Irish Armoured Vehicles
- Vickers Gun Carrier No.1 Mk I (4x)
- Armoured Carrier Wheeled, Irish Pattern (deliveries ongoing)


Monday, June 13th 2011, 3:04am

Cruiser MkIII Tank
4 ordered 1937, used for armour training and maneuvers.


Monday, June 13th 2011, 3:06am

Infantry Tank MkII - Matilda
One purchased 1937. Used in recruitment ads and the heavy armoured lance (with Valentines).


Monday, June 13th 2011, 3:07am

Vickers Valentine
Seven acquired 1939. Used in heavy armoured lance with lone Matilda.


Monday, June 13th 2011, 3:08am

Crusader Cruiser Tank
Twenty-four ordered 1939. All with 6-pounder (57mm) gun.

Following the Irish participation in the League of Nation's Afghanistan Field Force, most of the Irish Crusaders were written off due to over-use, and replaced. (Some were left in Afghanistan after being scavenged for parts.) Two Crusaders were retained as training vehicles and later used as memorials.


Monday, June 13th 2011, 3:15am

Rolls-Royce Armoured Car
Unknown quantity acquired in the 1920s. All retired by 1940.

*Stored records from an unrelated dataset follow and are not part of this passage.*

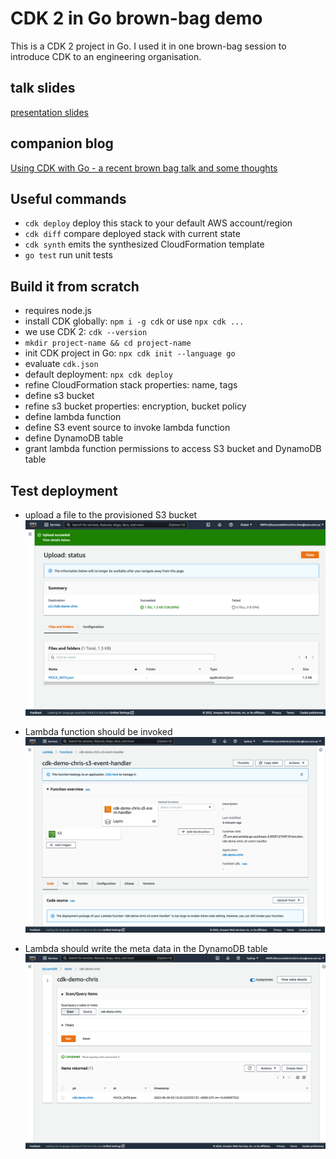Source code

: # CDK 2 in Go brown-bag demo

This is a CDK 2 project in Go. I used it in one brown-bag session to introduce CDK to an engineering organisation.


## talk slides
[presentation slides](./slides.pdf)

## companion blog
[Using CDK with Go - a recent brown bag talk and some thoughts](https://www.capturedlabs.com/using-cdk-with-go-a-recent-brown-bag-talk-and-some-thoughts)


## Useful commands

 * `cdk deploy`      deploy this stack to your default AWS account/region
 * `cdk diff`        compare deployed stack with current state
 * `cdk synth`       emits the synthesized CloudFormation template
 * `go test`         run unit tests


## Build it from scratch

- requires node.js
- install CDK globally: `npm i -g cdk` or use `npx cdk ...`
- we use CDK 2: `cdk --version`
- `mkdir project-name && cd project-name`
- init CDK project in Go: `npx cdk init --language go`
- evaluate `cdk.json`
- default deployment: `npx cdk deploy`
- refine CloudFormation stack properties: name, tags
- define s3 bucket
- refine s3 bucket properties: encryption, bucket policy
- define lambda function
- define S3 event source to invoke lambda function
- define DynamoDB table
- grant lambda function permissions to access S3 bucket and DynamoDB table

## Test deployment
- upload a file to the provisioned S3 bucket
![upload a file to the provisioned S3 bucket](./screenshots/01-S3.png)

- Lambda function should be invoked
![Lambda function should be invoked](./screenshots//02-Lambda.png)

- Lambda should write the meta data in the DynamoDB table
![Lambda should write the meta data in the DynamoDB table](./screenshots//03-DynamoDB.png)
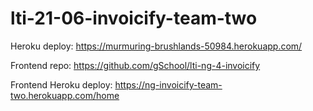 # lti-21-06-invoicify-team-two

Heroku deploy: https://murmuring-brushlands-50984.herokuapp.com/

Frontend repo: https://github.com/gSchool/lti-ng-4-invoicify

Frontend Heroku deploy: https://ng-invoicify-team-two.herokuapp.com/home
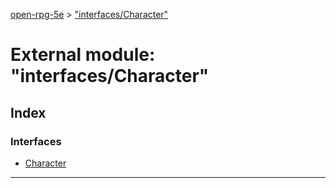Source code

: [open-rpg-5e](../README.md) > ["interfaces/Character"](../modules/_interfaces_character_.md)

# External module: "interfaces/Character"

## Index

### Interfaces

* [Character](../interfaces/_interfaces_character_.character.md)

---

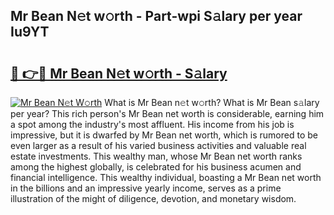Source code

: ## Mr Bean N𝚎t w𝚘rth - Part-wpi S𝚊lary per year Iu9YT

# <h2><a href="http://gc1fsgw.nevu.top/?p=Mr+Bean">🔗 👉🔴 Mr Bean N𝚎t w𝚘rth - S𝚊lary</a></h2>

[![Mr Bean N𝚎t W𝚘rth](https://i.imgur.com/Oavwk0R.jpeg)](http://gc1fsgw.nevu.top/?p=Mr+Bean)
What is Mr Bean n𝚎t w𝚘rth? What is Mr Bean s𝚊lary per year?
This rich person's Mr Bean net worth is considerable, earning him a spot among the industry's most affluent. His income from his job is impressive, but it is dwarfed by Mr Bean net worth, which is rumored to be even larger as a result of his varied business activities and valuable real estate investments. This wealthy man, whose Mr Bean net worth ranks among the highest globally, is celebrated for his business acumen and financial intelligence. This wealthy individual, boasting a Mr Bean net worth in the billions and an impressive yearly income, serves as a prime illustration of the might of diligence, devotion, and monetary wisdom.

Monday, June 13th 2011, 3:32am

AEC Armoured Car
Acquired 1939


Sunday, July 31st 2011, 12:06am

Armoured Carrier Wheeled - Irish Pattern

Armoured Carrier Wheeled - Irish Pattern
As referenced obliquely in this post, in 1940 the Irish Army has ordered a number of "armoured carriers" from Ford Ireland. Ford Ireland's factory in Cork produces both cars and trucks; and it is the latter which interests us today. In the main, the Irish Army has previously bought military trucks from abroad, but the increasing capacity of Ford Ireland (between 1932 and 1938, they produced 25,000 vehicles) has resulted in the Irish Army ordering directly from their local supplier. Among the trucks assembled at Ford Ireland are trucks of the F60 class, with the three-ton Ford F60L 4x4 (158.25" wheelbase) and the F60S 4x4 (115" wheelbase) being the largest of the breed. These chassis and their 3.9L 95 hp V8 engine were seen as the basis for an Irish armoured vehicle.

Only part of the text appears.